6. Fehler: Fehlende Angabe zur Anzahl der Fahrschüler im Auto
Was bei den pauschal erhobenen Vorwürfen seitens des Landratsamtes auch völlig unberücksichtigt blieb, war der Umstand, dass die Autobahnfahrten häufig nicht nur mit einem einzelnen Fahrschüler alleine sondern mit zwei, gelegentlich auch drei Fahrschülern durchgeführt wurden und dass im Rahmen von sogenannten Perfektionstrainings auch Sonderfahrten durchgeführt wurden, die nicht mehr als solche erfasst wurden, weil die vorgeschriebene Stundenanzahl schon erreicht wurde.

Antrag auf Einstellung erfolglos
Zusammenfassend wurde das LRA also darauf hingewiesen, dass hier nicht feststehe, wann, wie oft und in welchem Umfang Otto Z gegen die zitierten Vorschriften verstoßen haben soll und damit die notwendige Grundlage fehle, den vom Gesetz vorgegebenen Bußgeldrahmen anzuwenden bzw. auszuschöpfen, so dass das verhängte Bußgeld willkürlich und aus der Luft gegriffen erscheine. Vor diesem Hintergrund beantragte der Autor, das Verfahren gegen Otto Z einzustellen und die Kosten des Verfahrens sowie die notwendigen Auslagen (Anwaltskosten) der Staatskasse aufzuerlegen. Doch das interessierte das LRA – wie so häufig – nicht. Es hielt den Bußgeldbescheid aufrecht und gab die Sache an die zuständige Staatsanwaltschaft ab.

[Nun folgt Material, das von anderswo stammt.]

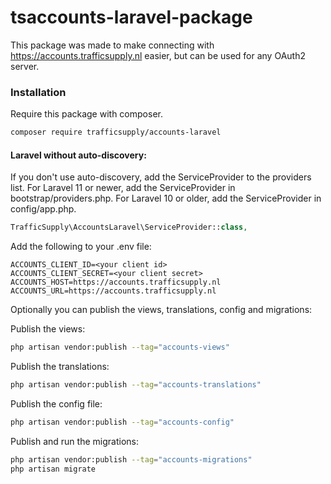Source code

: # tsaccounts-laravel-package

This package was made to make connecting with https://accounts.trafficsupply.nl easier, but can be used for any OAuth2 server.

### Installation
Require this package with composer.
```bash
composer require trafficsupply/accounts-laravel
```

#### Laravel without auto-discovery:

If you don't use auto-discovery, add the ServiceProvider to the providers list. For Laravel 11 or newer, add the ServiceProvider in bootstrap/providers.php. For Laravel 10 or older, add the ServiceProvider in config/app.php.

```php
TrafficSupply\AccountsLaravel\ServiceProvider::class,
```

Add the following to your .env file:
```dotenv
ACCOUNTS_CLIENT_ID=<your client id>
ACCOUNTS_CLIENT_SECRET=<your client secret>
ACCOUNTS_HOST=https://accounts.trafficsupply.nl
ACCOUNTS_URL=https://accounts.trafficsupply.nl
```

Optionally you can publish the views, translations, config and migrations:

Publish the views:
```bash
php artisan vendor:publish --tag="accounts-views"
```

Publish the translations:
```bash
php artisan vendor:publish --tag="accounts-translations"
```

Publish the config file:
```bash
php artisan vendor:publish --tag="accounts-config"
```

Publish and run the migrations:
```bash
php artisan vendor:publish --tag="accounts-migrations"
php artisan migrate
```



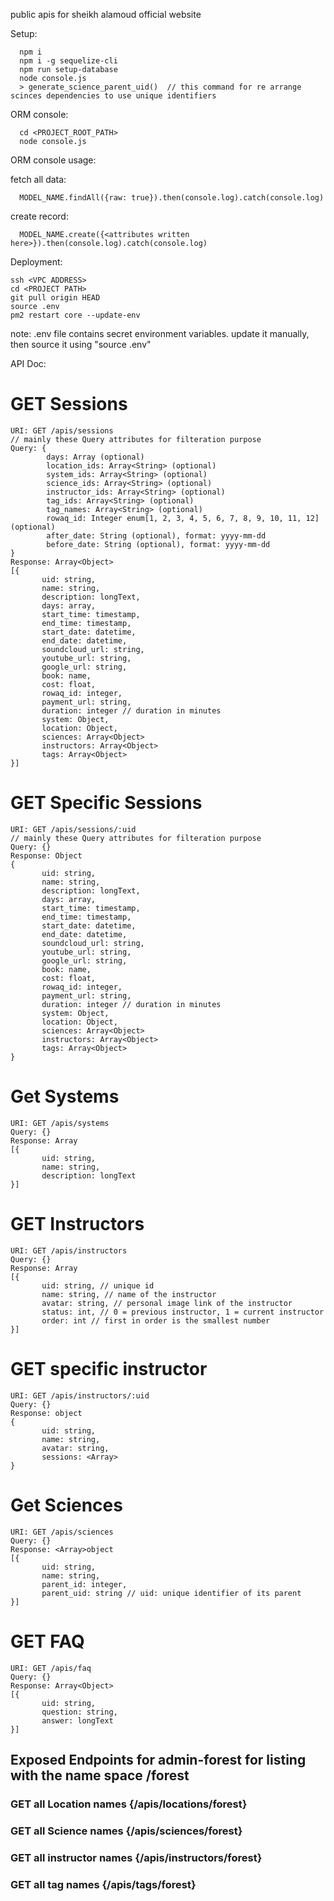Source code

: public apis for sheikh alamoud official website

Setup:

      npm i
      npm i -g sequelize-cli
      npm run setup-database
      node console.js
      > generate_science_parent_uid()  // this command for re arrange scinces dependencies to use unique identifiers

ORM console:

      cd <PROJECT_ROOT_PATH>
      node console.js

ORM console usage:

  fetch all data:

      MODEL_NAME.findAll({raw: true}).then(console.log).catch(console.log)

  create record:

      MODEL_NAME.create({<attributes written here>}).then(console.log).catch(console.log)


Deployment:

    ssh <VPC ADDRESS>
    cd <PROJECT PATH>
    git pull origin HEAD
    source .env
    pm2 restart core --update-env

note: .env file contains secret environment variables. update it manually, then source it using "source .env"

API Doc:

# GET Sessions

```
URI: GET /apis/sessions
// mainly these Query attributes for filteration purpose
Query: {
        days: Array (optional)
        location_ids: Array<String> (optional)
        system_ids: Array<String> (optional)
        science_ids: Array<String> (optional)
        instructor_ids: Array<String> (optional)
        tag_ids: Array<String> (optional)
        tag_names: Array<String> (optional)
        rowaq_id: Integer enum[1, 2, 3, 4, 5, 6, 7, 8, 9, 10, 11, 12] (optional)
        after_date: String (optional), format: yyyy-mm-dd
        before_date: String (optional), format: yyyy-mm-dd
}
Response: Array<Object>
[{
       uid: string,
       name: string,
       description: longText,
       days: array,
       start_time: timestamp,
       end_time: timestamp,
       start_date: datetime,
       end_date: datetime,
       soundcloud_url: string,
       youtube_url: string,
       google_url: string,
       book: name,
       cost: float,
       rowaq_id: integer,
       payment_url: string,
       duration: integer // duration in minutes
       system: Object,
       location: Object,
       sciences: Array<Object>
       instructors: Array<Object>
       tags: Array<Object>
}]
```

# GET Specific Sessions

```
URI: GET /apis/sessions/:uid
// mainly these Query attributes for filteration purpose
Query: {}
Response: Object
{
       uid: string,
       name: string,
       description: longText,
       days: array,
       start_time: timestamp,
       end_time: timestamp,
       start_date: datetime,
       end_date: datetime,
       soundcloud_url: string,
       youtube_url: string,
       google_url: string,
       book: name,
       cost: float,
       rowaq_id: integer,
       payment_url: string,
       duration: integer // duration in minutes
       system: Object,
       location: Object,
       sciences: Array<Object>
       instructors: Array<Object>
       tags: Array<Object>
}
```

# Get Systems

```
URI: GET /apis/systems
Query: {}
Response: Array
[{
       uid: string,
       name: string,
       description: longText
}]
```

# GET Instructors

```
URI: GET /apis/instructors
Query: {}
Response: Array
[{
       uid: string, // unique id
       name: string, // name of the instructor
       avatar: string, // personal image link of the instructor
       status: int, // 0 = previous instructor, 1 = current instructor
       order: int // first in order is the smallest number
}]
```
# GET specific instructor

```
URI: GET /apis/instructors/:uid
Query: {}
Response: object
{
       uid: string,
       name: string,
       avatar: string,
       sessions: <Array>
}
```

# Get Sciences

```
URI: GET /apis/sciences
Query: {}
Response: <Array>object
[{
       uid: string,
       name: string,
       parent_id: integer,
       parent_uid: string // uid: unique identifier of its parent
}]
```
# GET FAQ

```
URI: GET /apis/faq
Query: {}
Response: Array<Object>
[{
       uid: string,
       question: string,
       answer: longText
}]
```
## Exposed Endpoints for admin-forest for listing with the name space /forest
### GET all Location names {/apis/locations/forest}
### GET all Science names {/apis/sciences/forest}
### GET all instructor names {/apis/instructors/forest}
### GET all tag names {/apis/tags/forest}
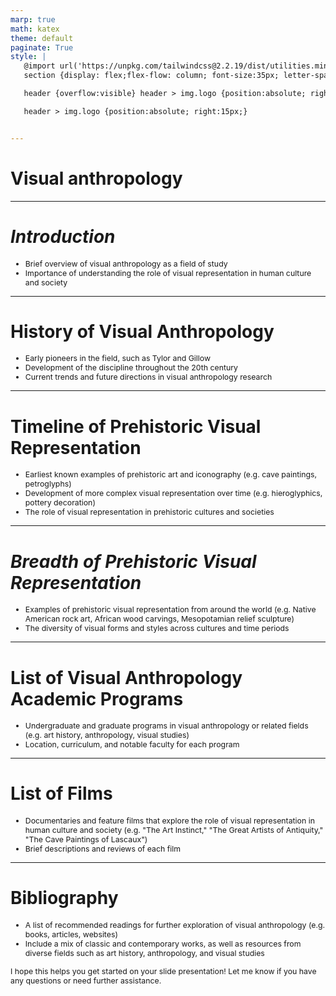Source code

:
 ```yaml
---
marp: true
math: katex
theme: default
paginate: True
style: |
   @import url('https://unpkg.com/tailwindcss@2.2.19/dist/utilities.min.css');
   section {display: flex;flex-flow: column; font-size:35px; letter-spacing:1.4px;}

   header {overflow:visible} header > img.logo {position:absolute; right:15px;}

   header > img.logo {position:absolute; right:15px;}


---
```

<!-- backgroundImage: url('backgrounds/aaabstract (3).png') -->
<!-- _class: lead -->

 # **Visual anthropology**

---
<style scoped>p,li {font-size:0.92em}</style>

 # _Introduction_
- Brief overview of visual anthropology as a field of study
- Importance of understanding the role of visual representation in human culture and society


---
<style scoped>p,li {font-size:0.88em}</style>

 # History of Visual Anthropology
- Early pioneers in the field, such as Tylor and Gillow
- Development of the discipline throughout the 20th century
- Current trends and future directions in visual anthropology research


---
<style scoped>p,li {font-size:0.88em}</style>

 # Timeline of Prehistoric Visual Representation
- Earliest known examples of prehistoric art and iconography (e.g. cave paintings, petroglyphs)
- Development of more complex visual representation over time (e.g. hieroglyphics, pottery decoration)
- The role of visual representation in prehistoric cultures and societies


---
<style scoped>p,li {font-size:0.92em}</style>

 # _Breadth of Prehistoric Visual Representation_
- Examples of prehistoric visual representation from around the world (e.g. Native American rock art, African wood carvings, Mesopotamian relief sculpture)
- The diversity of visual forms and styles across cultures and time periods


---
<style scoped>p,li {font-size:0.92em}</style>

 # List of Visual Anthropology Academic Programs
- Undergraduate and graduate programs in visual anthropology or related fields (e.g. art history, anthropology, visual studies)
- Location, curriculum, and notable faculty for each program


---
<style scoped>p,li {font-size:0.92em}</style>

 # List of Films
- Documentaries and feature films that explore the role of visual representation in human culture and society (e.g. "The Art Instinct," "The Great Artists of Antiquity," "The Cave Paintings of Lascaux")
- Brief descriptions and reviews of each film


---
<style scoped>p,li {font-size:0.88em}</style>

 # **Bibliography**

- A list of recommended readings for further exploration of visual anthropology (e.g. books, articles, websites)
- Include a mix of classic and contemporary works, as well as resources from diverse fields such as art history, anthropology, and visual studies

I hope this helps you get started on your slide presentation! Let me know if you have any questions or need further assistance.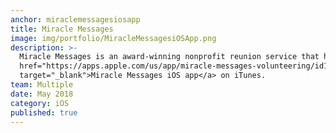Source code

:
 ```yaml
---
anchor: miraclemessagesiosapp
title: Miracle Messages
image: img/portfolio/MiracleMessagesiOSApp.png
description: >-
  Miracle Messages is an award-winning nonprofit reunion service that helps people experiencing homelessness reconnect with their loved ones. To date, they have reunited 203 families, with an average time disconnected of 20 years. 80% of reunions have led to a positive outcome, with 15-20% resulting in a person getting off-the-streets. Checkout the <a
  href="https://apps.apple.com/us/app/miracle-messages-volunteering/id1440550552"
  target="_blank">Miracle Messages iOS app</a> on iTunes.
team: Multiple
date: May 2018
category: iOS
published: true
---
```

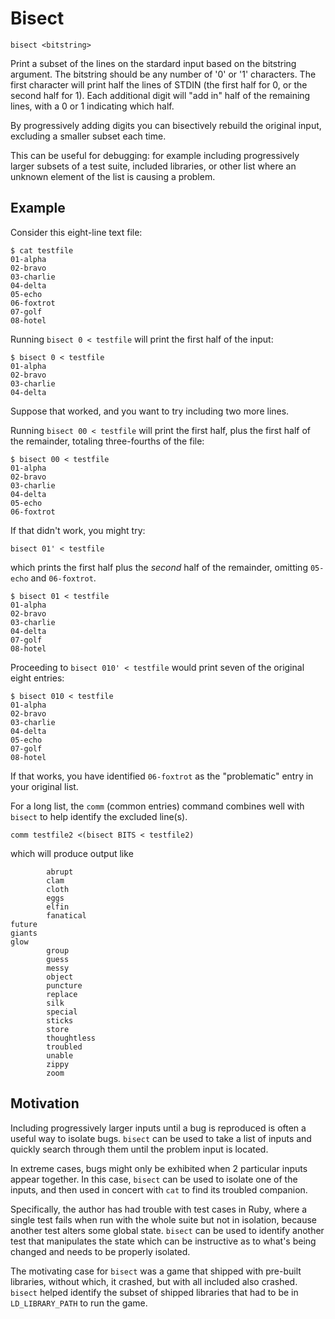 # Bisect

`bisect <bitstring>`

Print a subset of the lines on the stardard input
based on the bitstring argument.  The bitstring should be any
number of '0' or '1' characters.
The first character will print half the lines of STDIN
(the first half for 0, or the second half for 1).  Each additional
digit will "add in" half of the remaining lines, with a 0 or 1 indicating
which half.

By progressively adding digits you can bisectively rebuild the original
input, excluding a smaller subset each time.  

This can be useful for debugging: for example including progressively
larger subsets of a test suite, included libraries, or other list
where an unknown element of the list is causing a problem.

## Example

Consider this eight-line text file:
```
$ cat testfile
01-alpha
02-bravo
03-charlie
04-delta
05-echo
06-foxtrot
07-golf
08-hotel
```

Running `bisect 0 < testfile` will print the first half of the input:
```
$ bisect 0 < testfile
01-alpha
02-bravo
03-charlie
04-delta
```

Suppose that worked, and you want to try including two more lines.

Running `bisect 00 < testfile`
will print the first half, plus the first half of the remainder, totaling
three-fourths of the file:
```
$ bisect 00 < testfile
01-alpha
02-bravo
03-charlie
04-delta
05-echo
06-foxtrot
```

If that didn't work, you might try:

`bisect 01' < testfile`

which prints the first half plus the *second* half of the remainder,
omitting `05-echo` and `06-foxtrot`.

```
$ bisect 01 < testfile
01-alpha
02-bravo
03-charlie
04-delta
07-golf
08-hotel
```

Proceeding to
`bisect 010' < testfile` would print seven of the original eight
entries:

```
$ bisect 010 < testfile
01-alpha
02-bravo
03-charlie
04-delta
05-echo
07-golf
08-hotel
```

If that works, you have identified `06-foxtrot` as the "problematic"
entry in your original list.

For a long list, the `comm` (common entries) command combines
well with `bisect` to help identify the excluded line(s).

`comm testfile2 <(bisect BITS < testfile2)`

which will produce output like

```
		abrupt
		clam
		cloth
		eggs
		elfin
		fanatical
future
giants
glow
		group
		guess
		messy
		object
		puncture
		replace
		silk
		special
		sticks
		store
		thoughtless
		troubled
		unable
		zippy
		zoom
```

## Motivation

Including progressively larger inputs until a bug is reproduced
is often a useful way to isolate bugs.
`bisect` can be used to take a list of inputs
and quickly search through them until the problem input is located.

In extreme cases, bugs might only be exhibited
when 2 particular inputs appear together.
In this case, `bisect` can be used to isolate one of the inputs,
and then used in concert with `cat` to find its troubled companion.

Specifically, the author has had trouble with test cases in Ruby,
where a single test fails when run with the whole suite but not in isolation,
because another test alters some global state.
`bisect` can be used to identify another test that manipulates the state
which can be instructive as to what's being changed and needs to be properly isolated.

The motivating case for `bisect` was a game that shipped with pre-built libraries,
without which, it crashed, but with all included also crashed. `bisect` helped
identify the subset of shipped libraries
that had to be in `LD_LIBRARY_PATH` to run the game.
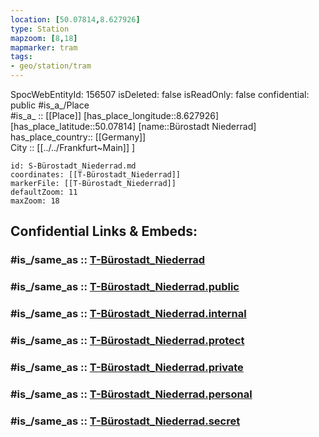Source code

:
 ```yaml
---
location: [50.07814,8.627926] 
type: Station 
mapzoom: [8,18] 
mapmarker: tram 
tags:
- geo/station/tram
---
```

SpocWebEntityId: 156507
isDeleted: false
isReadOnly: false
confidential: public
#is_a_/Place  
#is_a_ :: [[Place]] 
[has_place_longitude::8.627926] 
[has_place_latitude::50.07814] 
[name::Bürostadt Niederrad] 
has_place_country:: [[Germany]]  
City :: [[../../Frankfurt~Main]] ] 


```leaflet
id: S-Bürostadt_Niederrad.md
coordinates: [[T-Bürostadt_Niederrad]] 
markerFile: [[T-Bürostadt_Niederrad]] 
defaultZoom: 11 
maxZoom: 18
```


## Confidential Links & Embeds: 

### #is_/same_as :: [T-Bürostadt_Niederrad](/_Standards/Earth/Continent/Europe/Europe~Central/Germany/Germany~West/Hessen/counties~Hessen/Frankfurt~Main/Stations-FFM~T/T-Bürostadt_Niederrad.md) 

### #is_/same_as :: [T-Bürostadt_Niederrad.public](/_public/Earth/Continent/Europe/Europe~Central/Germany/Germany~West/Hessen/counties~Hessen/Frankfurt~Main/Stations-FFM~T/T-Bürostadt_Niederrad.public.md) 

### #is_/same_as :: [T-Bürostadt_Niederrad.internal](/_internal/Earth/Continent/Europe/Europe~Central/Germany/Germany~West/Hessen/counties~Hessen/Frankfurt~Main/Stations-FFM~T/T-Bürostadt_Niederrad.internal.md) 

### #is_/same_as :: [T-Bürostadt_Niederrad.protect](/_protect/Earth/Continent/Europe/Europe~Central/Germany/Germany~West/Hessen/counties~Hessen/Frankfurt~Main/Stations-FFM~T/T-Bürostadt_Niederrad.protect.md) 

### #is_/same_as :: [T-Bürostadt_Niederrad.private](/_private/Earth/Continent/Europe/Europe~Central/Germany/Germany~West/Hessen/counties~Hessen/Frankfurt~Main/Stations-FFM~T/T-Bürostadt_Niederrad.private.md) 

### #is_/same_as :: [T-Bürostadt_Niederrad.personal](/_personal/Earth/Continent/Europe/Europe~Central/Germany/Germany~West/Hessen/counties~Hessen/Frankfurt~Main/Stations-FFM~T/T-Bürostadt_Niederrad.personal.md) 

### #is_/same_as :: [T-Bürostadt_Niederrad.secret](/_secret/Earth/Continent/Europe/Europe~Central/Germany/Germany~West/Hessen/counties~Hessen/Frankfurt~Main/Stations-FFM~T/T-Bürostadt_Niederrad.secret.md)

Eine schallende Ohrfeige für das Landratsamt: Zurückweisung wegen „offensichtlich ungenügender Aufklärung“ des Sachverhalts
Nachdem die Staatsanwaltschaft, wie in solchen Verfahren (mutmaßlich wegen fehlender Sachkenntnis im Fahrlehrerrecht) sehr häufig der Fall, die Sache ohne weitere Prüfung an das Amtsgericht durchgereicht hatte, ordnete die zuständige Richterin im Verfahren vor dem Amtsgericht erstmalig eine ordnungsgemäße Sachaufklärung an und wies das Verfahren wegen offensichtlich ungenügender Aufklärung des Sachverhalts an das LRA gemäß § 69 Absatz 5 OWiG zurück. Die Gründe für die Zurückverweisung waren im Wesentlichen die im Anhörungsverfahren vom Autor vorgebrachten, insbesondere, dass sich aus der Akte und auch aus dem Bußgeldbescheid nicht ergibt, wann diese Sonderfahrten nicht ordnungsgemäß durchgeführt wurden und um wie viele es sich handelt. Die Angaben im Bußgeldbescheid und in der Akte waren für das Gericht nicht ausreichend, um eine Hauptverhandlung durchführen zu können.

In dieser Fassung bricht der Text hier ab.